▶ **PROBLEM DETAILS**: Without the images, write out the entries word for word.

Dataset entries:
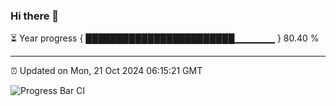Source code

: ### Hi there 👋

⏳ Year progress { ████████████████████████▁▁▁▁▁▁ } 80.40 %

---

⏰ Updated on Mon, 21 Oct 2024 06:15:21 GMT

![Progress Bar CI](https://github.com/Shyam-Makwana/GitHub-Actions-Demo/workflows/Progress%20Bar%20CI/badge.svg)
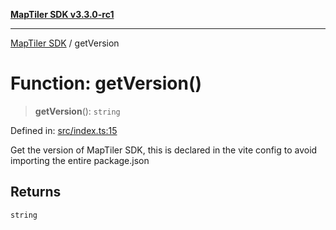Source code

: [**MapTiler SDK v3.3.0-rc1**](../README.md)

***

[MapTiler SDK](../README.md) / getVersion

# Function: getVersion()

> **getVersion**(): `string`

Defined in: [src/index.ts:15](https://github.com/maptiler/maptiler-sdk-js/blob/d9cb958ebf063ecde2f6f583eb172e5a83460e6a/src/index.ts#L15)

Get the version of MapTiler SDK, this is declared in the vite config
to avoid importing the entire package.json

## Returns

`string`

▶ **ANSWER BOX**:
Source code

: ### Hi there 👋

⏳ Year progress { ████████████████████████▁▁▁▁▁▁ } 80.40 %

---

⏰ Updated on Mon, 21 Oct 2024 06:15:21 GMT

![Progress Bar CI](https://github.com/Shyam-Makwana/GitHub-Actions-Demo/workflows/Progress%20Bar%20CI/badge.svg)
Source code

: [**MapTiler SDK v3.3.0-rc1**](../README.md)

***

[MapTiler SDK](../README.md) / getVersion

# Function: getVersion()

> **getVersion**(): `string`

Defined in: [src/index.ts:15](https://github.com/maptiler/maptiler-sdk-js/blob/d9cb958ebf063ecde2f6f583eb172e5a83460e6a/src/index.ts#L15)

Get the version of MapTiler SDK, this is declared in the vite config
to avoid importing the entire package.json

## Returns

`string`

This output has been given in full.